Par exemple, commencer par ouvrir une page Facebook sans se poser de questions c'est risquer d'aller droit dans le mur : vos clients sont-ils réellement sur Facebook, pourquoi une page et non un groupe, ce dispositif répond-t-il à vos plans communication et marketing, etc.
Ces questions servent à remettre en cause l'ouverture systématique d'une page Facebook, mais bien sûr ce dont il s'agit c'est surtout de se poser ce type de questions en amont de toute action.
Ensuite, pour faire court, il faut être en veille permanente sur sa marque et sur les thématiques associées, et bien sûr il faut répondre aux commentaires, surtout lorsqu'ils sont négatifs : entendre ce qui ne va pas est le seul moyen de s'améliorer et d'améliorer ses produits.


Tu as des expériences voisines chez Culturofil et SemioCast. Quelles en ont été tes activités et tes tâches ?

MG : À Culturofil j'avais de multiples casquettes puisque j'ai notamment créé le site, animé l'équipe interne, et développé les partenariats et les relations avec les attachés de presse. En terme de community management, il s'agissait avant tout de gérer la communauté des lecteurs, de répondre à leurs demandes faites, entre autres, par le biais de commentaires sur le site, et d'inciter les rédacteurs à répondre aux messages qui leur étaient directement adressés.
Comme il s'agissait d'un magazine sur lequel étaient publiées des critiques culturelles, donc subjectives, j'ai aussi parfois été amenée à gérer quelques crises.
Pour développer la visibilité du magazine j'ai ensuite défini une stratégie de présence sur les réseaux sociaux (Twitter, Facebook et LinkedIn), et il a s'agit alors d'animer ces différents dispositifs : les faire vivre et les développer, mais aussi y favoriser les interactions.
Interview de Marie Guyot, community manager/responsable éditoriale
Chez Semiocast/Titema il était plutôt question de e-Réputation & de perception plutôt que de développement de communauté. Après un audit de la présence de la marque sur le web, je leur ai proposé quelques recommandations pour communiquer au mieux en ligne, optimiser l'utilisation de leurs différents flux, définir leur image et clarifier leur discours.

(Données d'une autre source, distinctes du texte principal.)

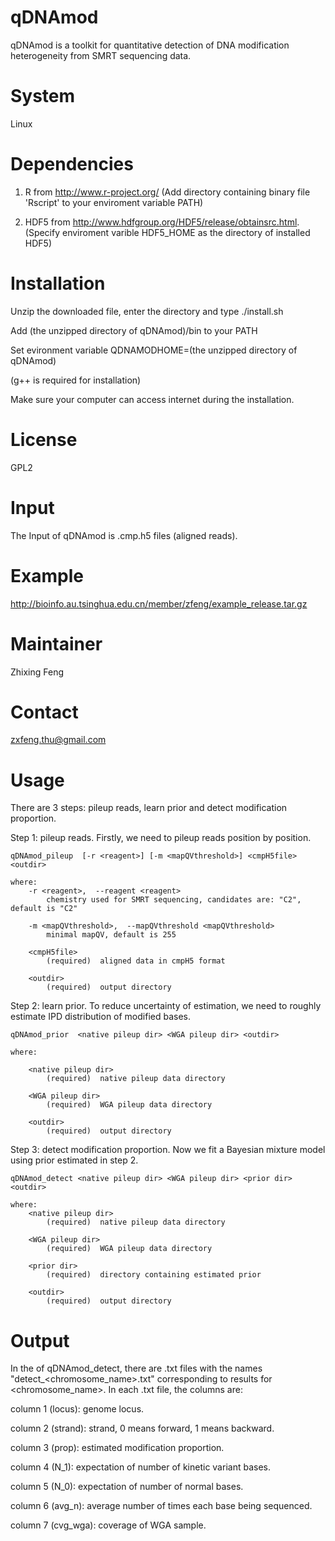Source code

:qDNAmod
======
qDNAmod is a toolkit for quantitative detection of DNA modification heterogeneity from SMRT sequencing data. 

System
======
Linux

Dependencies
============
1. R from http://www.r-project.org/
(Add directory containing binary file 'Rscript' to your enviroment variable PATH)

2. HDF5 from http://www.hdfgroup.org/HDF5/release/obtainsrc.html. 
(Specify enviroment varible HDF5_HOME as the directory of installed HDF5)

Installation
============
Unzip the downloaded file, enter the directory and type ./install.sh 

Add (the unzipped directory of qDNAmod)/bin to your PATH

Set evironment variable QDNAMODHOME=(the unzipped directory of qDNAmod)

(g++ is required for installation)

Make sure your computer can access internet during the installation.

License
=======
GPL2


Input
=====
The Input of qDNAmod is .cmp.h5 files (aligned reads).


Example
=======
http://bioinfo.au.tsinghua.edu.cn/member/zfeng/example_release.tar.gz

Maintainer
==========
Zhixing Feng

Contact
=======
zxfeng.thu@gmail.com


Usage
=====
There are 3 steps: pileup reads, learn prior and detect modification proportion.

Step 1: pileup reads. Firstly, we need to pileup reads position by position.

	qDNAmod_pileup  [-r <reagent>] [-m <mapQVthreshold>] <cmpH5file> <outdir>

	where:
   		-r <reagent>,  --reagent <reagent>
     		chemistry used for SMRT sequencing, candidates are: "C2", default is "C2"

   		-m <mapQVthreshold>,  --mapQVthreshold <mapQVthreshold>
     		minimal mapQV, default is 255

   		<cmpH5file>
     		(required)  aligned data in cmpH5 format

   		<outdir>
     		(required)  output directory

Step 2: learn prior. To reduce uncertainty of estimation, we need to roughly estimate IPD distribution of modified bases.

	qDNAmod_prior  <native pileup dir> <WGA pileup dir> <outdir>

	where:

   		<native pileup dir>
     		(required)  native pileup data directory

   		<WGA pileup dir>
     		(required)  WGA pileup data directory

   		<outdir>
     		(required)  output directory

Step 3: detect modification proportion. Now we fit a Bayesian mixture model using prior estimated in step 2.

	qDNAmod_detect <native pileup dir> <WGA pileup dir> <prior dir> <outdir>

	where:
   		<native pileup dir>
     		(required)  native pileup data directory

   		<WGA pileup dir>
     		(required)  WGA pileup data directory

   		<prior dir>
     		(required)  directory containing estimated prior

   		<outdir>
     		(required)  output directory

Output
======
In the <outdir> of qDNAmod_detect, there are .txt files with the names "detect_<chromosome_name>.txt" corresponding to results for <chromosome_name>. 
In each .txt file, the columns are:

column 1 (locus): genome locus.

column 2 (strand): strand, 0 means forward, 1 means backward.

column 3 (prop): estimated modification proportion.

column 4 (N_1): expectation of number of kinetic variant bases.  

column 5 (N_0): expectation of number of normal bases. 

column 6 (avg_n): average number of times each base being sequenced.

column 7 (cvg_wga): coverage of WGA sample.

Que penses-tu du web en temps réel ? Comment les entreprises peuvent-elles s'appuyer dessus ?


MG : C'est le symbole de la mutation de notre utilisation d'Internet. D'une bibliothèque géante, source d'informations extraordinaire, nous sommes passés à un web conversationnel où tout le monde peut interagir avec tout le monde.
Il me semble que c'est une erreur de croire que ne pas être présent sur le web empêchera ses clients de dire du mal de sa marque ou de ses produits. C'est faire l'autruche. Au contraire être présent sur le web c'est l'occasion de fédérer le discours de ses clients, donc de pouvoir non seulement y répondre, montrer qu'on est à l'écoute, mais aussi de réagir s'il y a une crise, d'améliorer ses produits etc.
Le web temps réel est donc une formidable opportunité de veille & de réponse pour les entreprises.
C'est aussi un défi en terme de visibilité, car son revers est le bruit généré par toutes ces interactions. Pour autant il me semble que ce n'est pas celui qui criera le plus fort qui se fera le mieux entendre, mais plutôt celui qui composera la plus jolie chanson.


2009 a été marqué par une adoption encore plus importante des médias sociaux et les études eMarketer montrent bien que les responsables marketing tendent à intégrer les médias sociaux dans les stratégies marketing. Justement, comment s'appuyer sur ces places sociales pour gagner de nouveaux clients et de nouveaux partenaires ?


MG : Nespresso par exemple est pour une moi une des marques qui s'en sort bien, mais le résultat obtenu n'est pas un hasard. Ils s'appuient au départ sur un produit novateur, une machine à espresso fonctionnant à l'aide de dosettes, et sur ce qui deviendra le socle de leur communauté, le club Nespresso.
Le tout s'adressant à une cible bien définie, orientée luxe (design des machines, coût de revient d'une tasse, cadre des boutiques, choix de George Clooney comme égérie…), et nous voici face à une image de marque extrêmement forte.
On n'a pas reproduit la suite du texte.